RS: I am all about honesty. If we wait until they’re 16 or 17 to tell the stories they’ll feel lied to. We adopted our kids and I started talking about it from the time they were infants – for my own good! I had time to become very fluent with it. And my kids cannot remember a time they didn’t hear about it. But if you never did this? Then, even if late, start the tough topics now – choose a quiet comfortable place, at home or wherever feels good. You can say, I’ve been wanting to tell you about this but it felt awkward. (If you feel awkward, SAY SO. They will understand.) Bring up the topic, “I was married before.” Explain that sometimes we marry someone and it doesn’t work out. Then say, I’m open for questions – do you have any? Even if nothing comes up until months later, it will evolve. If you frequently revisit the topic, what a gift to give your child, that you talk about it whenever it comes up and you do it often enough that it becomes part of the fabric of your relationship. And it becomes part of who you are as a parent, one who talks about tough things.
LF: What about talking about sex?
RS: Our parents mostly did not discuss sex, but did a one-time thing, where they sit you down for “the big talk.” In my situation it happened accidentally. I’d told them they were adopted (“Mommy’s baby-making machine didn’t work so I went to the doctor for help.”) One day my daughter said, when I want to get pregnant I’ll go to the doctor. I told her there’s another way people get pregnant. She knew about the sperm and egg, but asked, how does the baby get in there?
I felt awkward, but realized you’ve just got to say the words. Use these words from the very start – name their body parts. Then you can say, we’ve talked about your vagina or your penis, and now, here’s what happens. Tell them clearly, the penis goes into the vagina and they fit together like puzzle pieces. They’ll have questions. Answer honestly.
I know, some of you are thinking, I don’t want to say those words, but if you don’t, they’ll look it up online! Do you really want some influencer telling them this? That info could be wrong! YOU are their safe place. YOU have their best interests in mind. This conversation doesn’t take long, and it opens up a whole world of dialog you might not expect. After I explained, she asked does it hurt? and I was able to explain that if you really love each other and both 100% want it, it can be wonderful. But if both do NOT 100% want it and if one person is there for wrong reasons, it can hurt your feelings and hurt your body. My daughter was able to see that when she is grown up and ready for it, it should be with someone who really loves her.
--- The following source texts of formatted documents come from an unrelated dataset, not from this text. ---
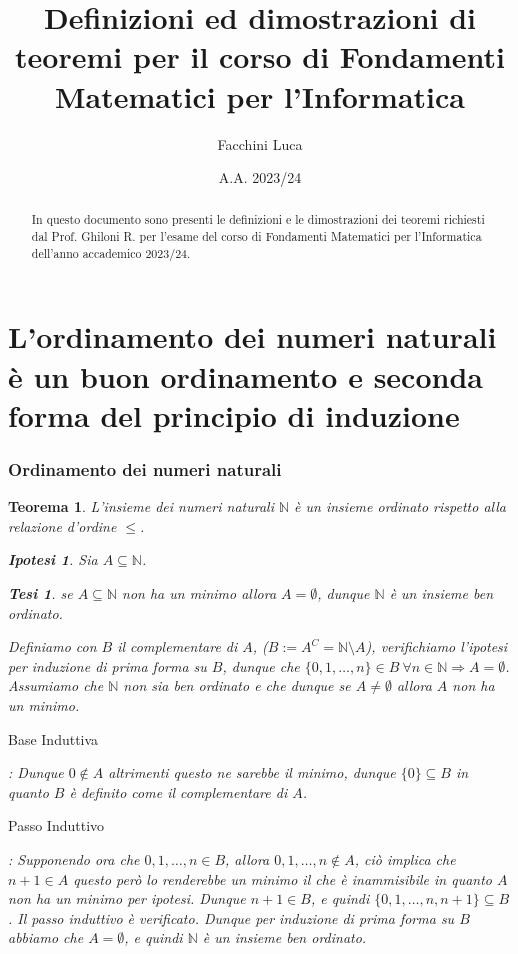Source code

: \documentclass{article}
\title{Definizioni ed dimostrazioni di teoremi per il corso di Fondamenti Matematici per l'Informatica}
\author{Facchini Luca}
\date{A.A. 2023/24}
\makeatletter
\renewenvironment{proof}[1][\proofname]{\par
    \pushQED{\qed}%
    \normalfont \topsep6\p@\@plus6\p@\relax
    \trivlist
    \item\relax
    {\itshape
    #1\@addpunct{.}}\hspace\labelsep\ignorespaces
    }{%
    \popQED\endtrivlist\@endpefalse
}
\newtheorem{theorem}{Teorema}[part]
\newtheorem{ipothesis}[lemma]{Ipotesi}
\newtheorem{thesis}[lemma]{Tesi}
\makeatother
\begin{document}
\maketitle
\begin{abstract}
    In questo documento sono presenti le definizioni e le dimostrazioni dei teoremi richiesti dal Prof. Ghiloni R. per l'esame del corso di Fondamenti Matematici per l'Informatica dell'anno accademico 2023/24.
\end{abstract}
\tableofcontents
\pagebreak
\part[Ordinamento numeri naturali e seconda forma induzione]{L’ordinamento dei numeri naturali è un buon ordinamento e seconda forma del principio di induzione}
\section{Ordinamento dei numeri naturali}
\begin{theorem}
    L'insieme dei numeri naturali $\mathbb{N}$ è un insieme ordinato rispetto alla relazione d'ordine $\leq$.
    \begin{ipothesis}
        Sia \(A \subseteq \mathbb{N}\).
    \end{ipothesis}
    \begin{thesis}
        se \(A \subseteq \mathbb{N}\) non ha un minimo allora \(A=\emptyset\), dunque \(\mathbb{N}\) è un insieme ben ordinato.
    \end{thesis}
    \begin{proof}
        Definiamo con \(B\) il complementare di \(A\), (\(B:=A^C=\mathbb{N}\setminus A\)), verifichiamo l'ipotesi per induzione di prima forma su \(B\), dunque che \(\{0,1,\ldots,n\}\in B\ \forall n\in\mathbb{N}\Rightarrow A = \emptyset\).
        Assumiamo che \(\mathbb{N}\) non sia ben ordinato e che dunque se \(A\neq\emptyset\) allora \(A\) non ha un minimo.
        \subparagraph{Base Induttiva}: Dunque \(0\notin A\) altrimenti questo ne sarebbe il minimo, dunque \(\{0\}\subseteq B\) in quanto \(B\) è definito come il complementare di \(A\).\checkmark
        \subparagraph{Passo Induttivo}: Supponendo ora che \(0,1,\ldots,n\in B\), allora \(0,1,\ldots,n\notin A\), ciò implica che \(n+1\in A\) questo però lo renderebbe un minimo il che è inammisibile in quanto \(A\) non ha un minimo per ipotesi. Dunque \(n+1\in B\), e quindi \(\{0,1,\ldots,n,n+1\}\subseteq B\). Il passo induttivo è verificato.\checkmark
        Dunque per induzione di prima forma su \(B\) abbiamo che \(A=\emptyset\), e quindi \(\mathbb{N}\) è un insieme ben ordinato.
    \end{proof}
\end{theorem}
\end{document}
LF: Well, that’s a story that went well!
RS: They don’t always, right? And it should be not just one conversation, but many.
LF: So now that we’ve introduced sex, how do we talk to our kids about porn? They see images at a younger age than we’d like. What if a parent finds out the child has been watching porn? Or can we catch it before it happens?
RS: This feels like something you’d NOT want to talk to kids about because it’s not FOR kids, but it’s been shown kids as young as 6 or 7 have been exposed to porn. With my kids, I said, “I read a study that said kids by age 11 have seen porn – have you?” (They were 11 and 12.) My son said, “Yes, but I didn’t tell you because I thought I’d get in trouble.” Tell them, “You’ll never get in trouble if you come to me to ask for help.” My daughter said, “Yes I was with a neighbor and something came up on the computer and we ran away but I didn’t tell you because I thought I’d get in trouble!”
Once you’ve assured them they will NOT get in trouble for telling you about mistakes or uncomfortable things they encounter, you can offer facts about porn and explain “why I don’t want you watching it.” Say that, like drugs, it has immense impact on our brains, especially developing brains. It goes right to the primitive part, and can make you want more and more and more of it even though it makes you feel terrible inside. It can change the way you feel about relationships, about sex, about how you see yourself – like believing men must be powerful and take charge, or women need to be available at all times and are objects to be used. Or that we’re meant to do this even with people we’ve never met and have no relationships with. Ask a powerful question: how did it make them feel to see it? If it feels awkward, admit that, and tell them, “You can talk to me about this no matter how awkward it feels – now, later, or months from now. You can say anything you want to me, or ask me questions.”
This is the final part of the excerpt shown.